Source data:

★ ★ ★ ★ ★ ★ ★

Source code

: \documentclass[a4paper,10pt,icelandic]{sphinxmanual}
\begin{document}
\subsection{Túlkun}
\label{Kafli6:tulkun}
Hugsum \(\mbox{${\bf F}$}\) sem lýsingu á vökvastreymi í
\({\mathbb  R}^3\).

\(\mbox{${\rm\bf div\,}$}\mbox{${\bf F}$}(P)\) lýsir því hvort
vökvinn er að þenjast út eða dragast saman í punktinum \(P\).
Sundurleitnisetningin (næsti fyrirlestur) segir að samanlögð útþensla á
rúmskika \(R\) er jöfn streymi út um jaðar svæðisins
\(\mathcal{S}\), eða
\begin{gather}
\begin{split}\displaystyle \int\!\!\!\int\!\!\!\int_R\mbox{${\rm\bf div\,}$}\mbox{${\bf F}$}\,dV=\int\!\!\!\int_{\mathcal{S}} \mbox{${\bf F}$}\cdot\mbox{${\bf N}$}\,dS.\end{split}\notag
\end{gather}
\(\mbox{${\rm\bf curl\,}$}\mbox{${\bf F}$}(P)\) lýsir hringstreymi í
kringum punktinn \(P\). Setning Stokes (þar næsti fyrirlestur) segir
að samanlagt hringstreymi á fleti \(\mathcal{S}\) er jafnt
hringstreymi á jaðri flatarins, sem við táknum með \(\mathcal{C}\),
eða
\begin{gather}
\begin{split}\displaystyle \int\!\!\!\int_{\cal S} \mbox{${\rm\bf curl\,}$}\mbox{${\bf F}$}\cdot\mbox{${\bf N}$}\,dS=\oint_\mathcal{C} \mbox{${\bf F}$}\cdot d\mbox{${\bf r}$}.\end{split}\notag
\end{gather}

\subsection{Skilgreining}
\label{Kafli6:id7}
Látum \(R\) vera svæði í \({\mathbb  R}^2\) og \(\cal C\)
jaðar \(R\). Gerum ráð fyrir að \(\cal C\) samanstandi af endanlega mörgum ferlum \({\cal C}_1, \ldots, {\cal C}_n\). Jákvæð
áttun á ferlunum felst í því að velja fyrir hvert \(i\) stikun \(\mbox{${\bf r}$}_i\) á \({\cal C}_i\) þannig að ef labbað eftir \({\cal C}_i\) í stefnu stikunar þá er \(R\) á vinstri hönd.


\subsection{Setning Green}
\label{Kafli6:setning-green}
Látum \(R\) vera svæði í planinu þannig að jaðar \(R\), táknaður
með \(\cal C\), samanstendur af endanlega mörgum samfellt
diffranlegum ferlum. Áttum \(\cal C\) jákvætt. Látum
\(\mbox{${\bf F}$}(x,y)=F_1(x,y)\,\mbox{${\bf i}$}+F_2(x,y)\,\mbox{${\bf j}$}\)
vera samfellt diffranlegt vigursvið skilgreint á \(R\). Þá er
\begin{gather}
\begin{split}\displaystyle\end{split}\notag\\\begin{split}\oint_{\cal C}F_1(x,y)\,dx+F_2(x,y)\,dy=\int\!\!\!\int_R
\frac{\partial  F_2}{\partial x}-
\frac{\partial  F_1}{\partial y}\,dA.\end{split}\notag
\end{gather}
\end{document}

★ ★ ★ ★ ★ ★ ★

- What is expected -
All that should be written out is the stretch of lines above between the one holding "með \(\cal C\), samanstendur" and the one holding "vera samfellt diffranlegt", inclusive, exactly as given.

- Output for this exercise -
með \(\cal C\), samanstendur af endanlega mörgum samfellt
diffranlegum ferlum. Áttum \(\cal C\) jákvætt. Látum
\(\mbox{${\bf F}$}(x,y)=F_1(x,y)\,\mbox{${\bf i}$}+F_2(x,y)\,\mbox{${\bf j}$}\)
vera samfellt diffranlegt vigursvið skilgreint á \(R\). Þá er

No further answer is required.